Michael Porter’s corporate strategy books (Competitive Strategy and Competitive Advantage) are supposed to be the canon for corporate strategy, but they don’t do it for me. I always feel like he’s writing about a world that doesn’t exist any more and in contrast to say Peter Drucker (fabulously good), Porter seems dated and of little practical use. But many of his ideas have become so influential that they’re just in the air and so perhaps reading them in their original guise doesn’t have the same impact.
Wharton’s compendium on the topic (I think it’s Dynamic Competitive Strategy, or something like that) is good, serious and useful. Robert Grant has a practical book called Contemporary Strategy Analysis that I’d also recommend. I guess it’s a textbook, too.

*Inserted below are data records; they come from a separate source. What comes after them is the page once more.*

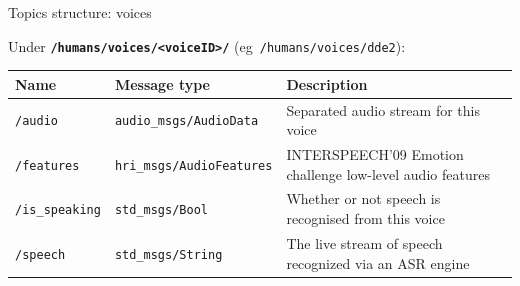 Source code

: \documentclass[xcolor=table]{beamer}
\begin{document}
\begin{frame}{Topics structure: voices}

    Under \textbf{\texttt{/humans/voices/<voiceID>/}} (eg~\texttt{/humans/voices/dde2}):

    \scriptsize
    \begin{tabular}{@{}llp{4cm}@{}}
        \toprule
        \textbf{Name} & \textbf{Message type}         & \textbf{Description}                                                \\ \midrule
        \texttt{/audio       } & \texttt{audio\_msgs/AudioData  } & Separated audio stream for this voice                     \\
        \texttt{/features    } & \texttt{hri\_msgs/AudioFeatures} & INTERSPEECH’09 Emotion challenge low-level audio features \\
        \texttt{/is\_speaking} & \texttt{std\_msgs/Bool         } & Whether or not speech is recognised from this voice       \\
        \texttt{/speech      } & \texttt{std\_msgs/String       } & The live stream of speech recognized via an ASR engine \\
        \bottomrule               
\end{tabular}
    
\end{frame}
\end{document}
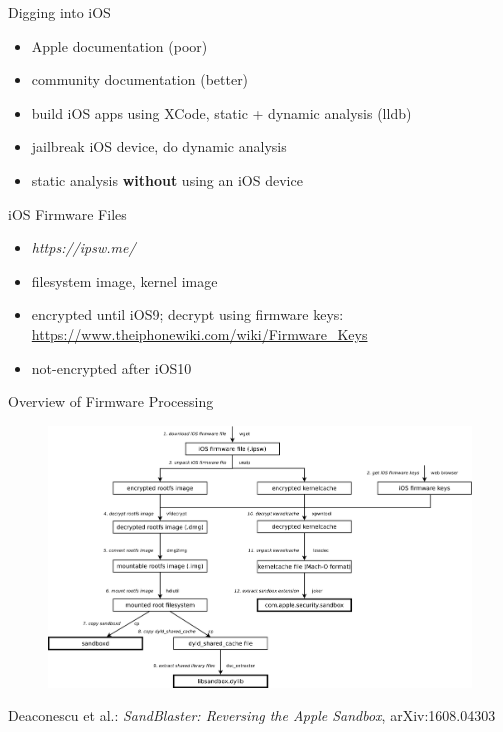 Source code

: \documentclass{beamer}
\begin{document}
\begin{frame}{Digging into iOS}
  \begin{itemize}
    \pause \item Apple documentation (poor)
    \pause \item community documentation (better)
    \pause \item build iOS apps using XCode, static + dynamic analysis (lldb)
    \pause \item jailbreak iOS device, do dynamic analysis
    \pause \item static analysis \textbf{without} using an iOS device
  \end{itemize}
\end{frame}

\begin{frame}{iOS Firmware Files}
  \begin{itemize}
    \item \textit{https://ipsw.me/}
    \item filesystem image, kernel image
    \item encrypted until iOS9; decrypt using firmware keys: \url{https://www.theiphonewiki.com/wiki/Firmware_Keys}
    \item not-encrypted after iOS10
  \end{itemize}
\end{frame}

\begin{frame}{Overview of Firmware Processing}
  \begin{figure}
    \centering
    \includegraphics[width=\textwidth]{img/extract-required-files}
  \end{figure}
  \vspace{0.2cm}
  \centering
  \footnotesize{Deaconescu et al.: \textit{SandBlaster: Reversing the Apple Sandbox}, arXiv:1608.04303}
\end{frame}
\end{document}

I’ve found that van der Heijden’s Scenarios book is also very practical, surprisingly enough. van der Heijden is a part of a movement that emphasizes a formal approach to “scenarios” to think about the future and how to respond — he was in a Shell Oil planning group that famously predicted the oil shocks of the mid-seventies and helped Shell to respond quicker than their competitors. But his book has useful suggestions on how to run workshops to create scenarios. Peter Schwartz (who wrote the excellent Art of the Long View) is another proponent of this approach, which I like, but which I don’t hear about so much these days.
Game theory is another good approach, one with a large literature, albeit very abstract and focused on inter-firm interactions. If you’re interested (“if you’re game…”) you might start with McMillan’s accessible introduction, whose name escapes me at the moment.
Currently, I guess, people like Geoffrey Moore (Crossing the Chasm was the first of his trilogy) and Christensen who wrote Innovator’s Dilemma are widely cited, although they’re more focused on technology and start-ups.
You really need a solid understanding of managerial finance to make valid recommendations; any good textbook will give you the introduction (I like Brearly & Myers, Principles of Corporate Finance but that’s just a user’s bias) and then there’s the excellent Economics of Strategy that I highly recommend; it’s not easy going though. There is a lot of really terrible financial analysis today around technology investment and most “TCO studies” are worthless.